0:12:41.6 CP: Okay, that’s linear in the parameters, right? The parameters of your regression model are the intercept and a coefficient or multiple coefficients. So when we say linear in the parameters, all we mean is that whatever it is that our predictors are, we’re multiplying them by a constant adding them together, but exactly as you said. So say you think that there isn’t a perfectly linear relationship between… We’ll stick with the example of Facebook spend and revenue. One of the things that we could do is I like to call just feature engineering. We could take the amount we’re spending in Facebook and we could add a new column that is the amount we spent in Facebook squared. And so now we have two predictors. We have how much we spent in Facebook, how much we spent in Facebook squared. But that still fits into the mindset of linear regression because the actual columns you’re plugging into your model still linear in the parameters. Our Facebook spend squared is just a new predictor that we are assigning a coefficient, multiplying it by that constant coefficient, adding it to our prediction. And the same happens for interaction. So interaction terms are just the value of two or more predictors multiplied together.
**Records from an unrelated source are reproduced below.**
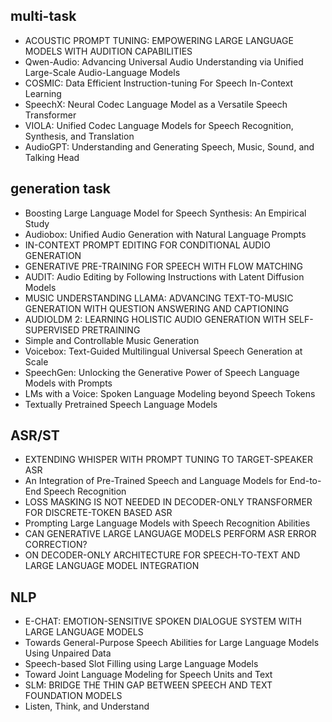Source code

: ## multi-task
- ACOUSTIC PROMPT TUNING: EMPOWERING LARGE LANGUAGE MODELS WITH AUDITION CAPABILITIES 
- Qwen-Audio: Advancing Universal Audio Understanding via Unified Large-Scale Audio-Language Models
- COSMIC: Data Efficient Instruction-tuning For Speech In-Context Learning
- SpeechX: Neural Codec Language Model as a Versatile Speech Transformer
- VIOLA: Unified Codec Language Models for Speech Recognition, Synthesis, and Translation
- AudioGPT: Understanding and Generating Speech, Music, Sound, and Talking Head
## generation task
- Boosting Large Language Model for Speech Synthesis: An Empirical Study
- Audiobox: Unified Audio Generation with Natural Language Prompts
- IN-CONTEXT PROMPT EDITING FOR CONDITIONAL AUDIO GENERATION
- GENERATIVE PRE-TRAINING FOR SPEECH WITH FLOW MATCHING
- AUDIT: Audio Editing by Following Instructions with Latent Diffusion Models
- MUSIC UNDERSTANDING LLAMA: ADVANCING TEXT-TO-MUSIC GENERATION WITH QUESTION ANSWERING AND CAPTIONING
- AUDIOLDM 2: LEARNING HOLISTIC AUDIO GENERATION WITH SELF-SUPERVISED PRETRAINING
- Simple and Controllable Music Generation
- Voicebox: Text-Guided Multilingual Universal Speech Generation at Scale
- SpeechGen: Unlocking the Generative Power of Speech Language Models with Prompts
- LMs with a Voice: Spoken Language Modeling beyond Speech Tokens
- Textually Pretrained Speech Language Models
## ASR/ST
- EXTENDING WHISPER WITH PROMPT TUNING TO TARGET-SPEAKER ASR
- An Integration of Pre-Trained Speech and Language Models for End-to-End Speech Recognition
- LOSS MASKING IS NOT NEEDED IN DECODER-ONLY TRANSFORMER FOR DISCRETE-TOKEN BASED ASR
- Prompting Large Language Models with Speech Recognition Abilities
- CAN GENERATIVE LARGE LANGUAGE MODELS PERFORM ASR ERROR CORRECTION?
- ON DECODER-ONLY ARCHITECTURE FOR SPEECH-TO-TEXT AND LARGE LANGUAGE MODEL INTEGRATION

## NLP
- E-CHAT: EMOTION-SENSITIVE SPOKEN DIALOGUE SYSTEM WITH LARGE LANGUAGE MODELS
- Towards General-Purpose Speech Abilities for Large Language Models Using Unpaired Data
- Speech-based Slot Filling using Large Language Models
- Toward Joint Language Modeling for Speech Units and Text 
- SLM: BRIDGE THE THIN GAP BETWEEN SPEECH AND TEXT FOUNDATION MODELS
- Listen, Think, and Understand
##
0:13:57.8 CP: And again, it’s just feature engineering. You’re creating a new column to put into your regression model and that allows you to understand the relationship of when these two things co-occur together. How am I adjusting my expectation or my prediction based on the fact that they’re occurring together? And I think they have some type of relationship.
0:14:20.3 TW: So there are a couple ways. The feature engineering thing is kind of a fascinating. And I have, I think, two questions. One choosing the features feels like there’s a lot of kind of art in that. But there’s also, as I understand it, there’s a risk that if you, if you chose two features that are strongly, strongly correlated with each other, it could cause problems. And why am I now blanking on what that is?
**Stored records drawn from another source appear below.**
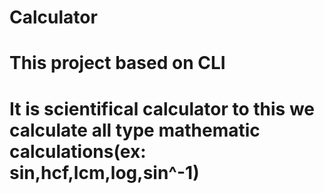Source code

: # Calculator
# This project based on CLI
# It is scientifical calculator to this we calculate all type mathematic calculations(ex: sin,hcf,lcm,log,sin^-1)
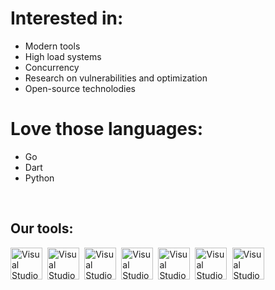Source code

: # Interested in:

- Modern tools
- High load systems
- Concurrency 
- Research on vulnerabilities and optimization
- Open-source technolodies

# Love those languages:

- Go
- Dart
- Python


<br />

## Our tools:

<img align="left" alt="Visual Studio Code" width="51px" height="51px" src="https://juststickers.in/wp-content/uploads/2016/07/go-programming-language.png" />
<img align="left" alt="Visual Studio Code" width="2.1px" src="https://upload.wikimedia.org/wikipedia/commons/5/59/Empty.png" />


<img align="left" alt="Visual Studio Code" width="51px"  height="51px" src="https://upload.wikimedia.org/wikipedia/commons/7/7e/Dart-logo.png" />
<img align="left" alt="Visual Studio Code" width="2.1px" src="https://upload.wikimedia.org/wikipedia/commons/5/59/Empty.png" />


<img align="left" alt="Visual Studio Code" width="51px"  height="51px" src="https://stickker.net/wp-content/uploads/2018/11/flutter.png-578x578.png" />
<img align="left" alt="Visual Studio Code" width="2.1px" src="https://upload.wikimedia.org/wikipedia/commons/5/59/Empty.png" />


<img align="left" alt="Visual Studio Code" width="51px"  height="51px" src="https://cdn.freebiesupply.com/logos/large/2x/leveldb-logo-png-transparent.png" />
<img align="left" alt="Visual Studio Code" width="2.1px" src="https://upload.wikimedia.org/wikipedia/commons/5/59/Empty.png" />


<img align="left" alt="Visual Studio Code" width="51px"  height="51px" src="https://i1.wp.com/techxposer.com/wp-content/uploads/2019/12/grpc-icon.png?fit=626%2C664" />
<img align="left" alt="Visual Studio Code" width="2.1px" src="https://upload.wikimedia.org/wikipedia/commons/5/59/Empty.png" />


<img align="left" alt="Visual Studio Code" width="51px"  height="51px" src="https://avatars.githubusercontent.com/u/8562608?s=280&v=4" />
<img align="left" alt="Visual Studio Code" width="2.1px" src="https://upload.wikimedia.org/wikipedia/commons/5/59/Empty.png" />


<img align="left" alt="Visual Studio Code" width="51px"  height="51px" src="https://git-scm.com/images/logos/downloads/Git-Icon-1788C.png" />

<br /><br />


<br />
0:14:52.7 MK: Multicollinearity.
0:14:54.3 TW: Multicollinearity. And it was there. I was like, yeah, it’s there.
0:14:58.0 MK: Yeah totally there. I was the tip of my tongue.
0:15:00.3 TW: It was. But I guess so that’s because if we look at it and say, I’ll just throw it at the data, but the data is just going to have X, it’s not going to have X squared. It’s not going to have the square root of X. It’s not going to have x1 meets x2. What’s kind of the approach and what are the risks if you try to get too fancy with that?
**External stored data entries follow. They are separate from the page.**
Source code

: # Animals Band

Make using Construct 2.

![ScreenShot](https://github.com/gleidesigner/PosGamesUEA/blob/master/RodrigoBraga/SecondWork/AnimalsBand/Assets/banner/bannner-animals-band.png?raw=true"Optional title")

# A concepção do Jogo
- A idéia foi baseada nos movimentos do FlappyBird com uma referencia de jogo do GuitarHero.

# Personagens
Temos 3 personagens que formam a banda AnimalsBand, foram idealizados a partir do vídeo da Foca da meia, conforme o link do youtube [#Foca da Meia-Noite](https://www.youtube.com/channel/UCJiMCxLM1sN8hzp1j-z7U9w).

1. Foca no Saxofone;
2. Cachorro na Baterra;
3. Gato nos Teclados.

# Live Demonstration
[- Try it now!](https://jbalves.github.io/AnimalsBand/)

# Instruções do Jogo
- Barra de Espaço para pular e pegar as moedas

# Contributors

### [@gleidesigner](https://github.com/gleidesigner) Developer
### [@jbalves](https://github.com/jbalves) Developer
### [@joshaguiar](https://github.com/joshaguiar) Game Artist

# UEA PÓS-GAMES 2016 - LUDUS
0:15:24.2 CP: Well, one of the risks is that you’ll be just too fancy and no one will want to talk to you. But the major risk there is that you’re going to be misspecifying your model and/or you’re going to be overfitting your model. So this is a super common thing. If you’re not really thinking through what it is that you want to include in your model. And let me give you an example. So let’s say that I am fitting. We call… So when we add X squared, X cubed, blah blah blah to the predictors of our model, we usually call that polynomial regression. And if you have a polynomial of 75 degrees, I don’t know if that means anything to you, but what that means is that the line that you can fit to your data is incredibly wiggly. It can literally hit every single point, probably, or a lot of the points in your data set. And that’s going to lead to overfitting. So one of the risks that you take when you do things like this feature engineering is that you might be overfitting. Now, there’s ways around that. I don’t know if you want to get into things like regularization which can help you understand, or like pull back the impact of terms that are…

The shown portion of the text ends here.